Count the lines below that hold the word "docs" and say how many, with no other text.

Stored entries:
==*==

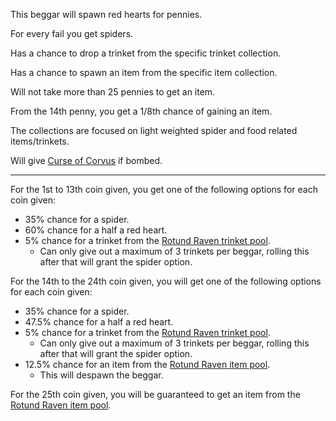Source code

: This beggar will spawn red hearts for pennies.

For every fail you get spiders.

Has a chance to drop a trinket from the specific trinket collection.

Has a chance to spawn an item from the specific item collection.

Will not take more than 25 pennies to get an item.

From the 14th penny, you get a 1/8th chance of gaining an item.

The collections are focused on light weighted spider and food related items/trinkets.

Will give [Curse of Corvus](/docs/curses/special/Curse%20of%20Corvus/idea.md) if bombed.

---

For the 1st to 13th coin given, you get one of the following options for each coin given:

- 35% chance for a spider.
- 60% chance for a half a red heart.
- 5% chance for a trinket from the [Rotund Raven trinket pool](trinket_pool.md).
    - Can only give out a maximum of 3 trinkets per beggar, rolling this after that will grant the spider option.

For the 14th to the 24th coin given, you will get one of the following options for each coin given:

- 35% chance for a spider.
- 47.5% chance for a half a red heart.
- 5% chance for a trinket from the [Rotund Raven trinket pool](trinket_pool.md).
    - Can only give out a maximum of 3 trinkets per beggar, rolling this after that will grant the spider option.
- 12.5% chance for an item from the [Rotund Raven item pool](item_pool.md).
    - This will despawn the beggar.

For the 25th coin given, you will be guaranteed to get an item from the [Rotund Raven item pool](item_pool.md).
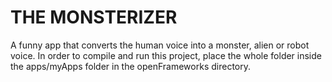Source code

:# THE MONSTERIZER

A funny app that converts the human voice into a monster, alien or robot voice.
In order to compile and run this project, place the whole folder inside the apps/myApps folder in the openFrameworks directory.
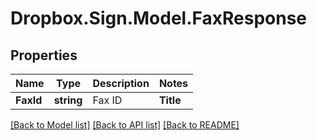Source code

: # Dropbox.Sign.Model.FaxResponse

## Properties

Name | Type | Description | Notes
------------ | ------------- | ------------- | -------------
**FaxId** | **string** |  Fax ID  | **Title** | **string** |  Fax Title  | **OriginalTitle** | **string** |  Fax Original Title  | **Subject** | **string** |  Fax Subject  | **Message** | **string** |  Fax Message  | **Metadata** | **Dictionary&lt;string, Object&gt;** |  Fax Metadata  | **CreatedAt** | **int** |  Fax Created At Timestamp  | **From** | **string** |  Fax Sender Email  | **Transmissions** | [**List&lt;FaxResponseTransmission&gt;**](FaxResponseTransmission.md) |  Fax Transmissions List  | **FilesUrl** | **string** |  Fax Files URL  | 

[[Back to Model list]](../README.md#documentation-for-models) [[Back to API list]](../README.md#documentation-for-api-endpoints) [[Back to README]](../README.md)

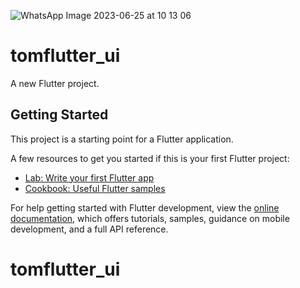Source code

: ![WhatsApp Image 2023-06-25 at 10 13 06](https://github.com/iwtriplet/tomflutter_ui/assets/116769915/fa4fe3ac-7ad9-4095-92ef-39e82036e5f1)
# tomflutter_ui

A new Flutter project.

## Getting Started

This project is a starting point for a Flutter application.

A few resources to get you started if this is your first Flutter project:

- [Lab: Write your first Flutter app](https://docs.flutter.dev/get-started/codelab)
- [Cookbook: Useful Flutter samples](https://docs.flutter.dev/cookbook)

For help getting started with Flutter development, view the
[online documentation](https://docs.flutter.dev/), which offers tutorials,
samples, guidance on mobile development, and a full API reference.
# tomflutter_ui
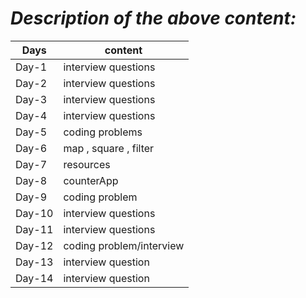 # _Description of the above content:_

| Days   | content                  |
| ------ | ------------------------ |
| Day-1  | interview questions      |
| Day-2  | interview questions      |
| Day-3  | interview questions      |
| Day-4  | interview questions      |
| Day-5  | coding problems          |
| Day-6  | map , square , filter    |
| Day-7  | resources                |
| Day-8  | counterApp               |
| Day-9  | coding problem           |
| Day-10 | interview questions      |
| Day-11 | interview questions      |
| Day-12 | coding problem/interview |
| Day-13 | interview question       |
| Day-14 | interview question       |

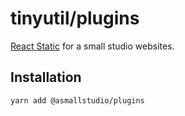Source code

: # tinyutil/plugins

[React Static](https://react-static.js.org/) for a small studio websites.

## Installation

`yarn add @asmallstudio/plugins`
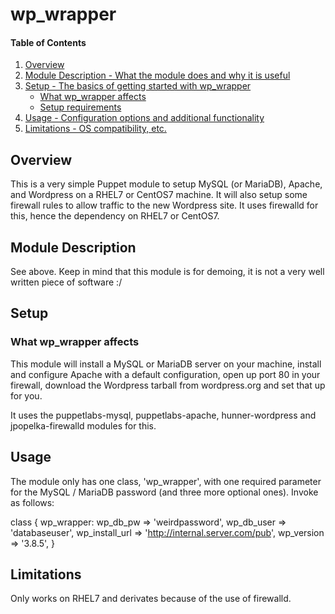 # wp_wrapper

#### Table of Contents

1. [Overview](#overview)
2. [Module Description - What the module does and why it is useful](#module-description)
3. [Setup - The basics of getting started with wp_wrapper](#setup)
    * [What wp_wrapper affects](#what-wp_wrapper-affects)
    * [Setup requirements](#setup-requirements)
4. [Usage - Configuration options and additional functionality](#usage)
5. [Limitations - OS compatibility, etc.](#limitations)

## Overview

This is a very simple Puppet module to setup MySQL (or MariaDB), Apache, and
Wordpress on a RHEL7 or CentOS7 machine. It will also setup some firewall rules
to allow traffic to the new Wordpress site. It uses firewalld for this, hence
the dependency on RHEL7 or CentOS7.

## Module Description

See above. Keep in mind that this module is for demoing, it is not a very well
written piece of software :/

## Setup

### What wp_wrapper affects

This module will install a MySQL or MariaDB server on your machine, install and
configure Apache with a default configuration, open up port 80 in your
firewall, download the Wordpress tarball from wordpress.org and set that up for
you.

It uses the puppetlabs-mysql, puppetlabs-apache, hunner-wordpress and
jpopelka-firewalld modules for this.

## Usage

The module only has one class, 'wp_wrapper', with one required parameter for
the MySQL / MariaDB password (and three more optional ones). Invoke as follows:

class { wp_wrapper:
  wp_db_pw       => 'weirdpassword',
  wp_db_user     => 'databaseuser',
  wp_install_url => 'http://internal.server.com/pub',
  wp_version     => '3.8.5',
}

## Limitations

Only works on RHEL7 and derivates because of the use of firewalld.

==*==

Reply
4